## BRIEF
Each line from the one containing "void * p;|void" to the end of the entries below must be restated exactly, and no other line should appear.

## Recorded data
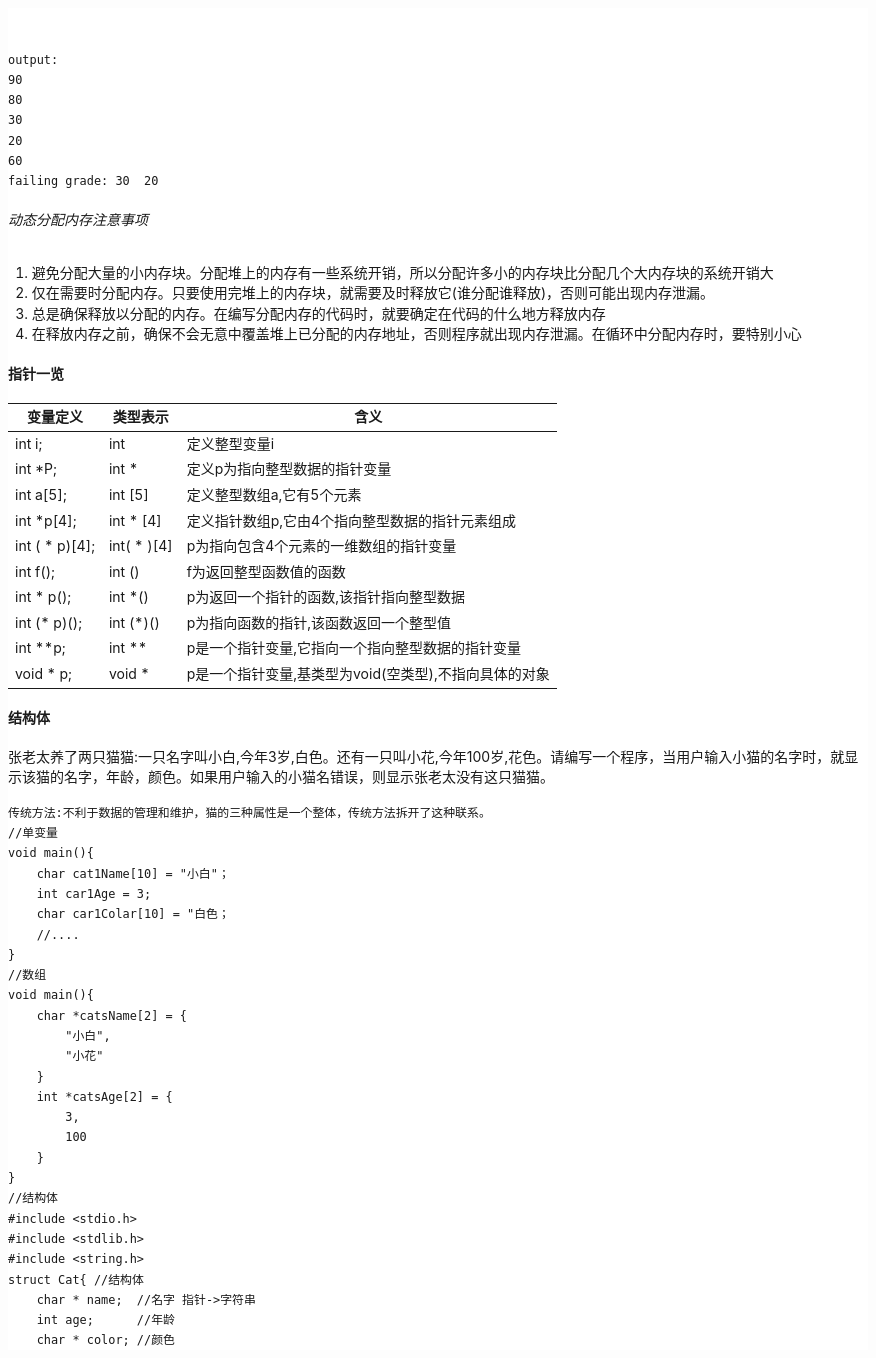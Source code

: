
 ```


output:
90
80
30
20
60
failing grade: 30  20
```

###### 动态分配内存注意事项
1. 避免分配大量的小内存块。分配堆上的内存有一些系统开销，所以分配许多小的内存块比分配几个大内存块的系统开销大
2. 仅在需要时分配内存。只要使用完堆上的内存块，就需要及时释放它(谁分配谁释放)，否则可能出现内存泄漏。
3. 总是确保释放以分配的内存。在编写分配内存的代码时，就要确定在代码的什么地方释放内存
4. 在释放内存之前，确保不会无意中覆盖堆上已分配的内存地址，否则程序就出现内存泄漏。在循环中分配内存时，要特别小心

#### 指针一览
变量定义 | 类型表示 | 含义
---|---|---
int i; | int |定义整型变量i
int *P; | int * | 定义p为指向整型数据的指针变量
int a[5]; | int [5] | 定义整型数组a,它有5个元素
int *p[4]; | int * [4] |定义指针数组p,它由4个指向整型数据的指针元素组成
int ( * p)[4]; | int( * )[4] |p为指向包含4个元素的一维数组的指针变量
int f(); | int () | f为返回整型函数值的函数
int * p(); | int *() |p为返回一个指针的函数,该指针指向整型数据
int (* p)(); | int (*)() | p为指向函数的指针,该函数返回一个整型值
int **p;|int **|p是一个指针变量,它指向一个指向整型数据的指针变量
void * p;|void *|p是一个指针变量,基类型为void(空类型),不指向具体的对象



#### 结构体
张老太养了两只猫猫:一只名字叫小白,今年3岁,白色。还有一只叫小花,今年100岁,花色。请编写一个程序，当用户输入小猫的名字时，就显示该猫的名字，年龄，颜色。如果用户输入的小猫名错误，则显示张老太没有这只猫猫。

```
传统方法:不利于数据的管理和维护，猫的三种属性是一个整体，传统方法拆开了这种联系。
//单变量
void main(){
    char cat1Name[10] = "小白"；
    int car1Age = 3;
    char car1Colar[10] = "白色；
    //....
}
//数组
void main(){
    char *catsName[2] = {
        "小白",
        "小花"
    }
    int *catsAge[2] = {
        3,
        100
    }
}
//结构体
#include <stdio.h>
#include <stdlib.h>
#include <string.h>
struct Cat{ //结构体
    char * name;  //名字 指针->字符串
    int age;      //年龄
    char * color; //颜色
```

## REPLY TO THE TASK
void * p;|void *|p是一个指针变量,基类型为void(空类型),不指向具体的对象



#### 结构体
张老太养了两只猫猫:一只名字叫小白,今年3岁,白色。还有一只叫小花,今年100岁,花色。请编写一个程序，当用户输入小猫的名字时，就显示该猫的名字，年龄，颜色。如果用户输入的小猫名错误，则显示张老太没有这只猫猫。

```
传统方法:不利于数据的管理和维护，猫的三种属性是一个整体，传统方法拆开了这种联系。
//单变量
void main(){
    char cat1Name[10] = "小白"；
    int car1Age = 3;
    char car1Colar[10] = "白色；
    //....
}
//数组
void main(){
    char *catsName[2] = {
        "小白",
        "小花"
    }
    int *catsAge[2] = {
        3,
        100
    }
}
//结构体
#include <stdio.h>
#include <stdlib.h>
#include <string.h>
struct Cat{ //结构体
    char * name;  //名字 指针->字符串
    int age;      //年龄
    char * color; //颜色
```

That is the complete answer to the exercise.